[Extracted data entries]
- Opening Delimiter -

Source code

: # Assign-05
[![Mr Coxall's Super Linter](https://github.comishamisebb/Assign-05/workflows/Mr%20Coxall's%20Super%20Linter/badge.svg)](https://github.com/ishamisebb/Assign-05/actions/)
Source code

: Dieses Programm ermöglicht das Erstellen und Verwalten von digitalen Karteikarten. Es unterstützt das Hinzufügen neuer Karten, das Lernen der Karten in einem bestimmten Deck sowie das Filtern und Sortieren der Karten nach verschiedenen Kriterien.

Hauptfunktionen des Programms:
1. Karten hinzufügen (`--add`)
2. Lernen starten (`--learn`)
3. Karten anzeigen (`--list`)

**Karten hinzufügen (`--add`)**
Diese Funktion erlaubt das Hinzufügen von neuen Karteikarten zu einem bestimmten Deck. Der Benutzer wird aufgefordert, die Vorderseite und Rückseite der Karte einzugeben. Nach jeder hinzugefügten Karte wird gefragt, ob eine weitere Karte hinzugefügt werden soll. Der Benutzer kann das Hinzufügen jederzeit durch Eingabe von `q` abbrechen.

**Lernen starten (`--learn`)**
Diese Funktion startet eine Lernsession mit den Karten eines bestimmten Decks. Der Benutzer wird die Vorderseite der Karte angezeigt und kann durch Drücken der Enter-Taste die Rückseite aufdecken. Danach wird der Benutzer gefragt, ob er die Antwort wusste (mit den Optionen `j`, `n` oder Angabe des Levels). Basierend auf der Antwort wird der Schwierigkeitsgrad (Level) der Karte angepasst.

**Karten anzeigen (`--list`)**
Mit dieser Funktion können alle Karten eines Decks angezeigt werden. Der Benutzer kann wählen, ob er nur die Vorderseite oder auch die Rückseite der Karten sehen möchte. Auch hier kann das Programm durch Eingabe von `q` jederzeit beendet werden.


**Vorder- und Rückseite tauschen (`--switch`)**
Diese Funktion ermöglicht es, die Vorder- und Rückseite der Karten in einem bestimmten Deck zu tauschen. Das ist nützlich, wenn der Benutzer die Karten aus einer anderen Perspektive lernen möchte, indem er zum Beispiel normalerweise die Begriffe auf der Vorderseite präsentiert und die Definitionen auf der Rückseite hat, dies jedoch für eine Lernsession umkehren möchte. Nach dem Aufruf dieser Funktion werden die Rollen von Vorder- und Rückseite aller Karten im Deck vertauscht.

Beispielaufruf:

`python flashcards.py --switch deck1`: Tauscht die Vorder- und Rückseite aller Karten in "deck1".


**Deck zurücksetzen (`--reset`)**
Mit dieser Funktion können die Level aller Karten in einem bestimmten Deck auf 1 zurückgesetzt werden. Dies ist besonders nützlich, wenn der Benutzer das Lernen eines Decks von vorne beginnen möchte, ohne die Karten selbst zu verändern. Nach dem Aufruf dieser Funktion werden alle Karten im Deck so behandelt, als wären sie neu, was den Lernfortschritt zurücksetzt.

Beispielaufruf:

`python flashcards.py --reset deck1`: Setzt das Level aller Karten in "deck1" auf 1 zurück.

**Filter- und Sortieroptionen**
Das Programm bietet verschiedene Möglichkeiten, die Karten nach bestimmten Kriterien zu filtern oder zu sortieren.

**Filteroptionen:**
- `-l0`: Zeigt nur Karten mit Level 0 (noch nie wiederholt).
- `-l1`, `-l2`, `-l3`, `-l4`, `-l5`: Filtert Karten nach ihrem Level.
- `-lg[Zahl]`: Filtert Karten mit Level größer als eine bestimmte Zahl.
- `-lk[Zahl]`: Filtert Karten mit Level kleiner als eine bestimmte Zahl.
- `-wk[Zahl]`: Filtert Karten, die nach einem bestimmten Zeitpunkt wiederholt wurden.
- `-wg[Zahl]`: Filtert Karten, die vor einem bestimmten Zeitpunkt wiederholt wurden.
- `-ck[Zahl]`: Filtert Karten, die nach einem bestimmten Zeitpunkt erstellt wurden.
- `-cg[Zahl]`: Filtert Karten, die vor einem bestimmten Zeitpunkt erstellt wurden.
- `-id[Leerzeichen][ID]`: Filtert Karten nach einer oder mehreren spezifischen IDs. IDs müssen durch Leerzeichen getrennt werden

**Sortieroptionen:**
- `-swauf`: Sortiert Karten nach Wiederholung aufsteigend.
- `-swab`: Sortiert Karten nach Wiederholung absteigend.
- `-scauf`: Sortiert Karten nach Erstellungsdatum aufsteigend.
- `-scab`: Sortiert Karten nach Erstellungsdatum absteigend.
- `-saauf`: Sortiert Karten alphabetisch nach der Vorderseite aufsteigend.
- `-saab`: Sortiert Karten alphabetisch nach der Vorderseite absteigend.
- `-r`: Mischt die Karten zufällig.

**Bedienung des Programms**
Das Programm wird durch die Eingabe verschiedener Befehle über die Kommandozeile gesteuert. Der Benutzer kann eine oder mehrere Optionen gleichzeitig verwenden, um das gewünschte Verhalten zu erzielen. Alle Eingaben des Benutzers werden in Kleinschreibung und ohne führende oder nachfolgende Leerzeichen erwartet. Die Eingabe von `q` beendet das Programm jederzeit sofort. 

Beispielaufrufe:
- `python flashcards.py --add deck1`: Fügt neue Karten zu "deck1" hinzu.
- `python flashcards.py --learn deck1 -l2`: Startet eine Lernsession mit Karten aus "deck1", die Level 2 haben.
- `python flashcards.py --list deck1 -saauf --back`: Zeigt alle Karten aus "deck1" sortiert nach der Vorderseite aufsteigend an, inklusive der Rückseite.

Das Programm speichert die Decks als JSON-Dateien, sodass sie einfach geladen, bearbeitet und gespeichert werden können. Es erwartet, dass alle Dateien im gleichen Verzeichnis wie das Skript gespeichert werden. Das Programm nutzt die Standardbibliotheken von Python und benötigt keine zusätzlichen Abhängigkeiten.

- Closing Delimiter -

◆ **WHAT THIS TASK INVOLVES**
Using the records above, list each line that includes "Wiederholung".

◆ **ANSWER SECTION**
- `-swauf`: Sortiert Karten nach Wiederholung aufsteigend.
- `-swab`: Sortiert Karten nach Wiederholung absteigend.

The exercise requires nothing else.